Le film American Nightmare
Si, à première vu, le concept de The Purge est de l’ordre du fantastique et de l’horreur, aux États-Unis la chose n’est pas si excentrique que ça. Il y a en effet un parallèle à faire entre l’idée de légaliser le meurtre une nuit par an et l’affaire Trayvon Martin. En Floride, la légitime défense est a comprendre au sens large, très large : un homme noir à capuche peut être vu comme une menace et le tuer être perçu comme totalement légitime, en tout cas : légal. Car dans The Purge il ne s’agit que de cela : la traque d’un SDF noir par des riches étudiants se désignant eux-mêmes comme des nantis. Le rempart à cette folie meurtrière est une prise de conscience par la classe moyenne, ici une petite famille modèle : un couple marié et leurs deux enfants. Un homme croyant au travail bien fait, comme base de sa réussite économique, lui permettant de construire et de protéger sa famille. Une femme qui s’occupe avec amour de ses deux jeunes enfants. Une adolescente, bonne élève dans une école privée qui compte fleurette. Un collégien futé qui, en parfait geek, trafique ses jouets pour en faire des robots.
Très vite on comprend que la purge dont il est question est l’extension ultra-violente de la pensée néolibérale : supprimer physiquement les « assistés », les « marginaux », les « junkies » et les inutiles. Le concept que l’on pensait propre, à premièrement vue aux USA, s’applique au final de façon plus globale aux sociétés néolibérales dans leurs ensembles et ceci quotidiennement. Les conséquences criminelles de l’action conjuguée du lobbying bancaire, de l’informatisation de la grande finance (High Frequency Trading) et l’utilisation faite des calculs par les traders sont aujourd’hui largement dénoncées. Ce qui ressort de The Purge est que l’horreur la plus monstrueuse ne se déroule pas sur l’écran, mais dans le monde réel. Ce n’est pas un hasard si les films produit par Jason Blum depuis quelques années se déroulent en quasi huit clos dans des maisons et que ses personnages sont soient au chômage, soit sur un siège éjectable. La crise des subprimes est passé par là.
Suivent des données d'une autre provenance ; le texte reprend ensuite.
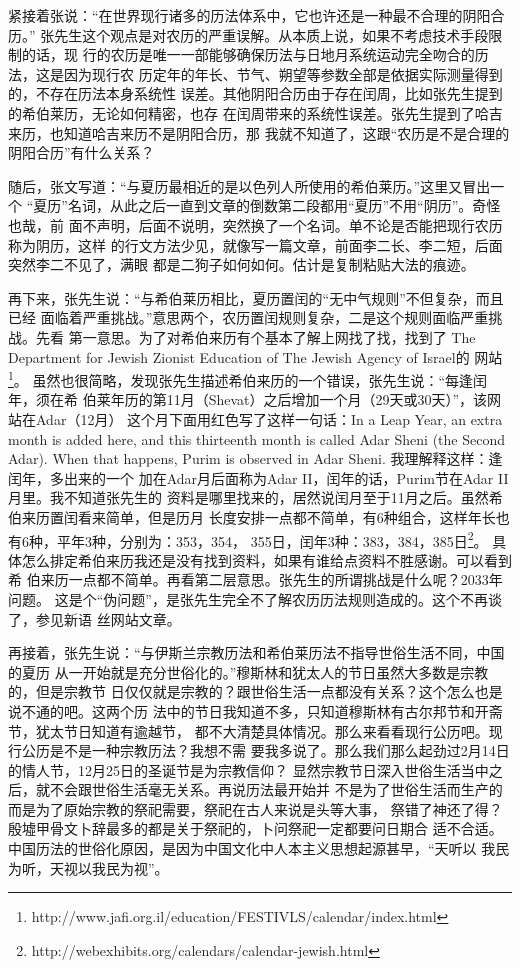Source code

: 紧接着张说：“在世界现行诸多的历法体系中，它也许还是一种最不合理的阴阳合历。”
张先生这个观点是对农历的严重误解。从本质上说，如果不考虑技术手段限制的话，现
行的农历是唯一一部能够确保历法与日地月系统运动完全吻合的历法，这是因为现行农
历定年的年长、节气、朔望等参数全部是依据实际测量得到的，不存在历法本身系统性
误差。其他阴阳合历由于存在闰周，比如张先生提到的希伯莱历，无论如何精密，也存
在闰周带来的系统性误差。张先生提到了哈吉来历，也知道哈吉来历不是阴阳合历，那
我就不知道了，这跟“农历是不是合理的阴阳合历”有什么关系？

随后，张文写道：“与夏历最相近的是以色列人所使用的希伯莱历。”这里又冒出一个
“夏历”名词，从此之后一直到文章的倒数第二段都用“夏历”不用“阴历”。奇怪也哉，前
面不声明，后面不说明，突然换了一个名词。单不论是否能把现行农历称为阴历，这样
的行文方法少见，就像写一篇文章，前面李二长、李二短，后面突然李二不见了，满眼
都是二狗子如何如何。估计是复制粘贴大法的痕迹。

再下来，张先生说：“与希伯莱历相比，夏历置闰的“无中气规则”不但复杂，而且已经
面临着严重挑战。”意思两个，农历置闰规则复杂，二是这个规则面临严重挑战。先看
第一意思。为了对希伯来历有个基本了解上网找了找，找到了
The Department for Jewish Zionist Education of The Jewish Agency of Israel的
网站\footnote{http://www.jafi.org.il/education/FESTIVLS/calendar/index.html}。
虽然也很简略，发现张先生描述希伯来历的一个错误，张先生说：“每逢闰年，须在希
伯莱年历的第11月（Shevat）之后增加一个月（29天或30天）”，该网站在Adar（12月）
这个月下面用红色写了这样一句话：In a Leap Year, an extra month is added here,
and this thirteenth month is called Adar Sheni (the Second Adar). When that
happens, Purim is observed in Adar Sheni. 我理解释这样：逢闰年，多出来的一个
加在Adar月后面称为Adar II，闰年的话，Purim节在Adar II月里。我不知道张先生的
资料是哪里找来的，居然说闰月至于11月之后。虽然希伯来历置闰看来简单，但是历月
长度安排一点都不简单，有6种组合，这样年长也有6种，平年3种，分别为：353，354，
355日，闰年3种：383，384，385日\footnote{http://webexhibits.org/calendars/calendar-jewish.html}。
具体怎么排定希伯来历我还是没有找到资料，如果有谁给点资料不胜感谢。可以看到希
伯来历一点都不简单。再看第二层意思。张先生的所谓挑战是什么呢？2033年问题。
这是个“伪问题”，是张先生完全不了解农历历法规则造成的。这个不再谈了，参见新语
丝网站文章。

再接着，张先生说：“与伊斯兰宗教历法和希伯莱历法不指导世俗生活不同，中国的夏历
从一开始就是充分世俗化的。”穆斯林和犹太人的节日虽然大多数是宗教的，但是宗教节
日仅仅就是宗教的？跟世俗生活一点都没有关系？这个怎么也是说不通的吧。这两个历
法中的节日我知道不多，只知道穆斯林有古尔邦节和开斋节，犹太节日知道有逾越节，
都不大清楚具体情况。那么来看看现行公历吧。现行公历是不是一种宗教历法？我想不需
要我多说了。那么我们那么起劲过2月14日的情人节，12月25日的圣诞节是为宗教信仰？
显然宗教节日深入世俗生活当中之后，就不会跟世俗生活毫无关系。再说历法最开始并
不是为了世俗生活而生产的而是为了原始宗教的祭祀需要，祭祀在古人来说是头等大事，
祭错了神还了得？殷墟甲骨文卜辞最多的都是关于祭祀的，卜问祭祀一定都要问日期合
适不合适。中国历法的世俗化原因，是因为中国文化中人本主义思想起源甚早，“天听以
我民为听，天视以我民为视”。

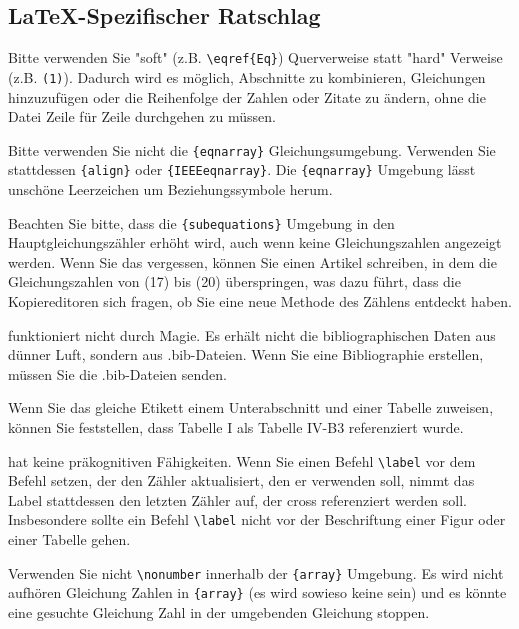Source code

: \documentclass[conference]{IEEEtran}
\begin{document}
\subsection{\LaTeX-Spezifischer Ratschlag}

Bitte verwenden Sie "soft" (z.B. \verb|\eqref{Eq}|) Querverweise statt "hard" Verweise (z.B. \verb|(1)|). Dadurch wird es möglich, Abschnitte zu kombinieren, Gleichungen hinzuzufügen oder die Reihenfolge der Zahlen oder Zitate zu ändern, ohne die Datei Zeile für Zeile durchgehen zu müssen.

Bitte verwenden Sie nicht die \verb|{eqnarray}| Gleichungsumgebung. Verwenden Sie stattdessen \verb|{align}| oder \verb|{IEEEeqnarray}|. Die \verb|{eqnarray}| Umgebung lässt unschöne Leerzeichen um Beziehungssymbole herum.

Beachten Sie bitte, dass die \verb|{subequations}| Umgebung in den Hauptgleichungszähler erhöht wird, auch wenn keine Gleichungszahlen angezeigt werden. Wenn Sie das vergessen, können Sie einen Artikel schreiben, in dem die Gleichungszahlen von (17) bis (20) überspringen, was dazu führt, dass die Kopiereditoren sich fragen, ob Sie eine neue Methode des Zählens entdeckt haben.

funktioniert nicht durch Magie. Es erhält nicht die bibliographischen Daten aus dünner Luft, sondern aus .bib-Dateien. Wenn Sie eine Bibliographie erstellen, müssen Sie die .bib-Dateien senden.

Wenn Sie das gleiche Etikett einem Unterabschnitt und einer Tabelle zuweisen, können Sie feststellen, dass Tabelle I als Tabelle IV-B3 referenziert wurde.

hat keine präkognitiven Fähigkeiten. Wenn Sie einen Befehl \verb|\label| vor dem Befehl setzen, der den Zähler aktualisiert, den er verwenden soll, nimmt das Label stattdessen den letzten Zähler auf, der cross referenziert werden soll. Insbesondere sollte ein Befehl \verb|\label| nicht vor der Beschriftung einer Figur oder einer Tabelle gehen.

Verwenden Sie nicht \verb|\nonumber| innerhalb der \verb|{array}| Umgebung. Es wird nicht aufhören Gleichung Zahlen in \verb|{array}| (es wird sowieso keine sein) und es könnte eine gesuchte Gleichung Zahl in der umgebenden Gleichung stoppen.
\end{document}
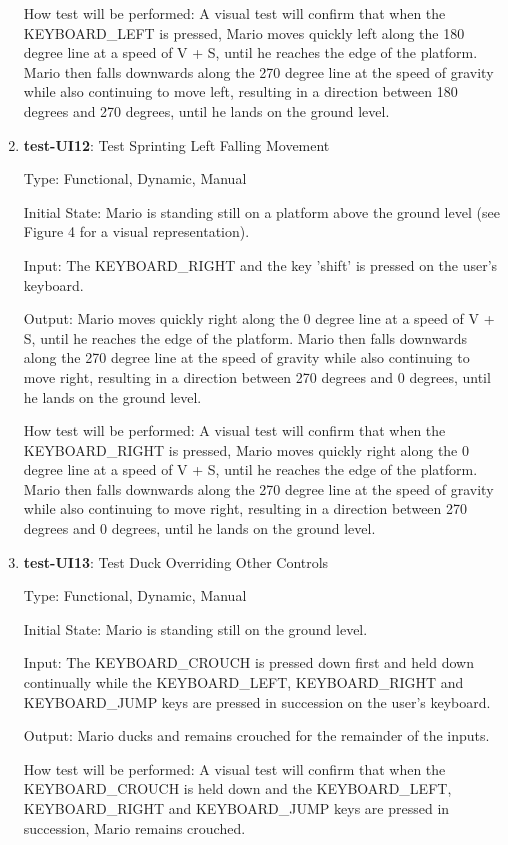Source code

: \documentclass[12pt, titlepage]{article}
\begin{document}
\begin{enumerate}
How test will be performed: A visual test will confirm that when the KEYBOARD\_LEFT is pressed, Mario moves quickly left along the 180 degree line at a speed of V + S, until he reaches the edge of the platform. Mario then falls downwards along the 270 degree line at the speed of gravity while also continuing to move left, resulting in a direction between 180 degrees and 270 degrees, until he lands on the ground level.

\item{\textbf{test-UI12}: Test Sprinting Left Falling Movement\\}

Type: Functional, Dynamic, Manual
					
Initial State: Mario is standing still on a platform above the ground level (see Figure 4 for a visual representation).
					
Input: The KEYBOARD\_RIGHT and the key 'shift' is pressed on the user's keyboard.
					
Output: Mario moves quickly right along the 0 degree line at a speed of V + S, until he reaches the edge of the platform. Mario then falls downwards along the 270 degree line at the speed of gravity while also continuing to move right, resulting in a direction between 270 degrees and 0 degrees, until he lands on the ground level.
					
How test will be performed: A visual test will confirm that when the KEYBOARD\_RIGHT is pressed, Mario moves quickly right along the 0 degree line at a speed of V + S, until he reaches the edge of the platform. Mario then falls downwards along the 270 degree line at the speed of gravity while also continuing to move right, resulting in a direction between 270 degrees and 0 degrees, until he lands on the ground level.

\item{\textbf{test-UI13}: Test Duck Overriding Other Controls\\}

Type: Functional, Dynamic, Manual
					
Initial State: Mario is standing still on the ground level.
					
Input: The KEYBOARD\_CROUCH is pressed down first and held down continually while the KEYBOARD\_LEFT, KEYBOARD\_RIGHT and KEYBOARD\_JUMP keys are pressed in succession on the user's keyboard.
					
Output: Mario ducks and remains crouched for the remainder of the inputs.
					
How test will be performed: A visual test will confirm that when the KEYBOARD\_CROUCH is held down and the KEYBOARD\_LEFT, KEYBOARD\_RIGHT and KEYBOARD\_JUMP keys are pressed in succession, Mario remains crouched.


\end{enumerate}
\end{document}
Le cauchemar n’est pas seulement américain, il est mondial et ce film pose une question au spectateur, à qui veut-il ressembler : au père qui pour protéger sa famille ira (dans un même mouvement d’auto-défense que celui adopté par Dustin Hoffman dans Les Chiens de paille) jusqu’à tuer et torturer, obéissant ainsi aux nantis ? ou bien au fils ? Si il impose au foyer la violence du monde que sa famille tachait de rejeter en fermant les yeux, il démontre que l’altruisme est la seule position morale acceptable. En opposant à l’égoïsme du père, un modèle d’ingéniosité et de solidarité il pousse les protagonistes a faire un choix. En assumant une approche plus politique qu’esthétique, le producteur délaisse certes ces moments de pure mise en scène qui faisaient toute la poésie de ses précédents films (ces enfants fantômes, ou pris dans leurs rêves, courant dans les maisons des différents films : Insidious, Sinister, Dark Skies) mais il propose ici une chose rare dans le cinéma américain, un acte plus que subversif : la destruction de la famille américaine et de son modèle patriarcal.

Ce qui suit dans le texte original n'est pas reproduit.